(Data extracted from a collection)
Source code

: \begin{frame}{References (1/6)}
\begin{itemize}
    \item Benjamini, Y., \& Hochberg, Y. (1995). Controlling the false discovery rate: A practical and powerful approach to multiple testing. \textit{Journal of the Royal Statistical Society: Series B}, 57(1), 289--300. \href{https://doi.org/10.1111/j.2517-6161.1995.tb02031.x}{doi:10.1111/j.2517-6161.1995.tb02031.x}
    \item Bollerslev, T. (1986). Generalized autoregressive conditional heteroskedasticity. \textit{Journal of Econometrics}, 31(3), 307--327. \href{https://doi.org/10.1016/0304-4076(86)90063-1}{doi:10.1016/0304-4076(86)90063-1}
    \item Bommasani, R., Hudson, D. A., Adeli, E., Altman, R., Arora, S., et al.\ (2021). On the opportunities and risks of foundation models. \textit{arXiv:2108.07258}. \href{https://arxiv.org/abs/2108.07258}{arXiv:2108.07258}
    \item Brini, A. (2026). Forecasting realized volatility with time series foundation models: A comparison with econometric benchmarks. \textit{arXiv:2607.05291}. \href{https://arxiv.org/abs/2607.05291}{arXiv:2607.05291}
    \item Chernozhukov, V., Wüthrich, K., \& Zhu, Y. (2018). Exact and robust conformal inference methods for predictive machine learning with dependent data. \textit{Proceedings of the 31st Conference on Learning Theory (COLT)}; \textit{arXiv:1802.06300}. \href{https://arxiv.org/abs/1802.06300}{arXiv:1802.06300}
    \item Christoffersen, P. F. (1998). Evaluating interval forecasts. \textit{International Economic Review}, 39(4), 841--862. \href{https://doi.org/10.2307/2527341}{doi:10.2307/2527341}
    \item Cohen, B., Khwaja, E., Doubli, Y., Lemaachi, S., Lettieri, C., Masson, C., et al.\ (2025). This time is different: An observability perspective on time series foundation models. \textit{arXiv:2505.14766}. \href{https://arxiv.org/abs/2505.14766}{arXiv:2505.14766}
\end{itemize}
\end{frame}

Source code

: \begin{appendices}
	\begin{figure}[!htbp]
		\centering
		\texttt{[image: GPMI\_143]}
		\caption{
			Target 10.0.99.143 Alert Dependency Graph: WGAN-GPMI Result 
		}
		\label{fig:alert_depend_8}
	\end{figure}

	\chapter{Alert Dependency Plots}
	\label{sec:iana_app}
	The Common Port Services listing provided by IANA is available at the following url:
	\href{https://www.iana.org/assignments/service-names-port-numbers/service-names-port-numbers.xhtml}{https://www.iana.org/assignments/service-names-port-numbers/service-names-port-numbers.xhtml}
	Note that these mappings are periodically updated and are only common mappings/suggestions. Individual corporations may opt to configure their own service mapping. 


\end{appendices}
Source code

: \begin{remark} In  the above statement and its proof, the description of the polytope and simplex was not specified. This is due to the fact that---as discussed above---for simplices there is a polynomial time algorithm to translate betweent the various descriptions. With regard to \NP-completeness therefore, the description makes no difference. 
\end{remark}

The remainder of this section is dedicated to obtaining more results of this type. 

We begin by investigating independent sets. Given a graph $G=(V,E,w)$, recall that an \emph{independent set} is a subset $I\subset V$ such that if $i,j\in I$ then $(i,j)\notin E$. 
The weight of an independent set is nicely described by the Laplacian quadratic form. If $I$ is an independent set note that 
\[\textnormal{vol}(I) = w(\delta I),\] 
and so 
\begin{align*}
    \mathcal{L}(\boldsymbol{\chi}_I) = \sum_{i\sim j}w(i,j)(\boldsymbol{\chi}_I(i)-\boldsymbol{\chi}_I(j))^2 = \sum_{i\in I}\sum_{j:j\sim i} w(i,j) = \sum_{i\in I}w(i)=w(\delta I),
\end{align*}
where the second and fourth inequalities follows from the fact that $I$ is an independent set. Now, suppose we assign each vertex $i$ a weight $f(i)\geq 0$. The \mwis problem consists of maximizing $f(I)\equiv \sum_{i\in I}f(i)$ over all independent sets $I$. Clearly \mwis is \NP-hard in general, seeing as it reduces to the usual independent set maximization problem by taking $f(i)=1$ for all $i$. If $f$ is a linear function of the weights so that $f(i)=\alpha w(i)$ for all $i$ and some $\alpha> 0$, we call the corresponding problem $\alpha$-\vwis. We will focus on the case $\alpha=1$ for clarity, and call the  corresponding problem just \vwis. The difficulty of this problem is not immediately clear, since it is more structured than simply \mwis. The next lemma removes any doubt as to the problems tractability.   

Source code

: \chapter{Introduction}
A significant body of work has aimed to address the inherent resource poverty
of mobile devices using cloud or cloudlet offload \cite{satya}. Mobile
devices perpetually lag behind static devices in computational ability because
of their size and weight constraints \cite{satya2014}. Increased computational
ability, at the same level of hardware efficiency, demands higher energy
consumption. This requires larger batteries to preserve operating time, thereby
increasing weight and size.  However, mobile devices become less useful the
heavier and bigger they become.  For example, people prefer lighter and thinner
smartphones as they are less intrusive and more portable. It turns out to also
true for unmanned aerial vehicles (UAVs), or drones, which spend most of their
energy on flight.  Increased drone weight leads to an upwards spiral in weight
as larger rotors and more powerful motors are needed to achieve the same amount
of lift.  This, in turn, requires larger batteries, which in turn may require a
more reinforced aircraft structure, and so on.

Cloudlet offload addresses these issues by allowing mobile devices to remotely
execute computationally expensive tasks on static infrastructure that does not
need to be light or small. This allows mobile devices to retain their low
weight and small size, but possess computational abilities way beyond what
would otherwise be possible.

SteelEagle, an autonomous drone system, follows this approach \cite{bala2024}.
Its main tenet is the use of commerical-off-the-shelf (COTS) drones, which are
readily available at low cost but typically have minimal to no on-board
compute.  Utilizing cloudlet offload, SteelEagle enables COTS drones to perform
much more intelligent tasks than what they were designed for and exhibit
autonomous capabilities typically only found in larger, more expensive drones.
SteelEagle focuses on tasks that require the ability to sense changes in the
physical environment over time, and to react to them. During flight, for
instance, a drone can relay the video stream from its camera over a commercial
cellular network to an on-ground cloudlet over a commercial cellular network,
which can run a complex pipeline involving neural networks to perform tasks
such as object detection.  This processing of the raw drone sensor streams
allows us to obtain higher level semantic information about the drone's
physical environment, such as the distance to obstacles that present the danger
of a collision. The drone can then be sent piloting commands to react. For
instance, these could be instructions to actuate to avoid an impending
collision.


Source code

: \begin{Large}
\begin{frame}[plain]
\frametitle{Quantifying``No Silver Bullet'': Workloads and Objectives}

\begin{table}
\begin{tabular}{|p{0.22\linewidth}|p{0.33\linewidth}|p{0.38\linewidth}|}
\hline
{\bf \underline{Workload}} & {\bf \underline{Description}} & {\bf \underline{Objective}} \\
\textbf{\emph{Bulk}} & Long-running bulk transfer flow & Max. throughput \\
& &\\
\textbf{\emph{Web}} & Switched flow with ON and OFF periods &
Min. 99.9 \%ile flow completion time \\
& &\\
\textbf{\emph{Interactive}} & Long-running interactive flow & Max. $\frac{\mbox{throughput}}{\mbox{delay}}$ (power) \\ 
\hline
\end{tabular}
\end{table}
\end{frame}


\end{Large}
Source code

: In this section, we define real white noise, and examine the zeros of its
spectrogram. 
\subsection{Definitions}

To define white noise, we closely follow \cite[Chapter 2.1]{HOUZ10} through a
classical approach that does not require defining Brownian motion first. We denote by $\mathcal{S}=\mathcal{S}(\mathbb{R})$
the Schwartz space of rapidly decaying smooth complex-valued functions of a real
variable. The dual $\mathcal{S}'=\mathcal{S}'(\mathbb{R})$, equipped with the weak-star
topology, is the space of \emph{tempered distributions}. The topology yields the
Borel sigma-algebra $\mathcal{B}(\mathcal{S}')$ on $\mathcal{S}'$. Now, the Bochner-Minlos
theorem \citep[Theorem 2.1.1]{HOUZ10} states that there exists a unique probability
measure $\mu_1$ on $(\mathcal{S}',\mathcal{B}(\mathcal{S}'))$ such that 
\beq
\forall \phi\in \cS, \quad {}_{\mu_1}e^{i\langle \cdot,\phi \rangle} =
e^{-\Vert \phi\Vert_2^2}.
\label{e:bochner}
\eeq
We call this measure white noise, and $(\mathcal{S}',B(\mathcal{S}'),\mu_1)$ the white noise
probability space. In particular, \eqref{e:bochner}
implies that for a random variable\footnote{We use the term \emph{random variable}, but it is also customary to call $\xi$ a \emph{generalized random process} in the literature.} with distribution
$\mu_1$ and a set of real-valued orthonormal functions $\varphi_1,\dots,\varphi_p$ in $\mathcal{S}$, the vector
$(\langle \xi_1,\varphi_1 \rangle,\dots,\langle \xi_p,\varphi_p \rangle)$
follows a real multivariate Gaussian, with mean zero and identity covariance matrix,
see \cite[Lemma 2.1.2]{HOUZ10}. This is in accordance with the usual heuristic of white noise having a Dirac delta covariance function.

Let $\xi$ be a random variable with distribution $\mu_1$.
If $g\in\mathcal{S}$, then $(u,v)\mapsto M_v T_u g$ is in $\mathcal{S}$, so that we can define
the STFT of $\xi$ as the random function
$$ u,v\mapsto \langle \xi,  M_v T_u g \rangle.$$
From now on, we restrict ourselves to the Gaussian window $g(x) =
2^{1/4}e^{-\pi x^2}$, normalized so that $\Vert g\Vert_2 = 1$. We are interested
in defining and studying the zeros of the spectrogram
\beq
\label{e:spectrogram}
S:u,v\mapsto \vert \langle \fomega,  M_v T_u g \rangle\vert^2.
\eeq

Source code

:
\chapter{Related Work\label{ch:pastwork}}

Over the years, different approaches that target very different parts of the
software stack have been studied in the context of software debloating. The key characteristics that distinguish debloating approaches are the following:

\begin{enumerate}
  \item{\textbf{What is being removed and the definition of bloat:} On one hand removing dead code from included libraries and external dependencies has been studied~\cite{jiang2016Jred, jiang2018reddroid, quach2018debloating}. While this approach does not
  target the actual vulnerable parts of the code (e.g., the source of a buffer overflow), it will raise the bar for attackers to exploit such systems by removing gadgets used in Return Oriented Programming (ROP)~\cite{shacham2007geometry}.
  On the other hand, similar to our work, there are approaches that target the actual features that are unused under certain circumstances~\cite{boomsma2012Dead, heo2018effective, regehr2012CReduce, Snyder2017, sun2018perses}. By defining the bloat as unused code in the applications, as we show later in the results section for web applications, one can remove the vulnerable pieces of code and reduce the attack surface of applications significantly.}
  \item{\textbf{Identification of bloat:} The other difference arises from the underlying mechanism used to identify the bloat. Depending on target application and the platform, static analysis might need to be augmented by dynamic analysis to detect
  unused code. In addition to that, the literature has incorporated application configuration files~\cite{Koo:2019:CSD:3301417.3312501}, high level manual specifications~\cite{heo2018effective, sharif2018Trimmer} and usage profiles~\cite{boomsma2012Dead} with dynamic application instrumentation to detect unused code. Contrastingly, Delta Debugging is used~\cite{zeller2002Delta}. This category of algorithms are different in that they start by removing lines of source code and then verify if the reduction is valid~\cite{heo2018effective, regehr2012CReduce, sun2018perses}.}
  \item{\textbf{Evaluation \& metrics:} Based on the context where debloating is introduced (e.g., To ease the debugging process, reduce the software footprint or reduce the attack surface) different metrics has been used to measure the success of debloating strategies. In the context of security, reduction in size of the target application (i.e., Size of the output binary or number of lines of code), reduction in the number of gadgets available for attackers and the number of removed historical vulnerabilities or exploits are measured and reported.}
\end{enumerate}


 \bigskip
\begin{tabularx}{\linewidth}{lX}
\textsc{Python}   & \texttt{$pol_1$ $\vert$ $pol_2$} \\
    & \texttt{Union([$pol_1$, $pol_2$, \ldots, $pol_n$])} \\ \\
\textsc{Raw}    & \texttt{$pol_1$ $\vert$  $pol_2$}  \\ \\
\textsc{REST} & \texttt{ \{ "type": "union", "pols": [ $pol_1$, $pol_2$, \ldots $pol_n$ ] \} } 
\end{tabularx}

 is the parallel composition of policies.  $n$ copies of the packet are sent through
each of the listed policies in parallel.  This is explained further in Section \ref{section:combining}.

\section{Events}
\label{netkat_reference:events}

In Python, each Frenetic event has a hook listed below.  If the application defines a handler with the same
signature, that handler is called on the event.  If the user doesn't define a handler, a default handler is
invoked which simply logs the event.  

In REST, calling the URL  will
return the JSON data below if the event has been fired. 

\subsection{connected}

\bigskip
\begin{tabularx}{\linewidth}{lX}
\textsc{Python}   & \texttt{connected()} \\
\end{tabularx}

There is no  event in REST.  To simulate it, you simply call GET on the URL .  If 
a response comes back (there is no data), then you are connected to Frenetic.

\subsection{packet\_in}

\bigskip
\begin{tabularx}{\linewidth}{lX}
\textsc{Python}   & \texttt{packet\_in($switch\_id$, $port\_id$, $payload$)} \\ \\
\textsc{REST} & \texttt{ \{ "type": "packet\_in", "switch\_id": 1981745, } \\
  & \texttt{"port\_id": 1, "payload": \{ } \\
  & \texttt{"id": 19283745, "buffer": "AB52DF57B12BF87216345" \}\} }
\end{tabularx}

* [Work task]:
From the entries above, show each line that includes the string "handler".

* [Solved problem]:
In Python, each Frenetic event has a hook listed below.  If the application defines a handler with the same
signature, that handler is called on the event.  If the user doesn't define a handler, a default handler is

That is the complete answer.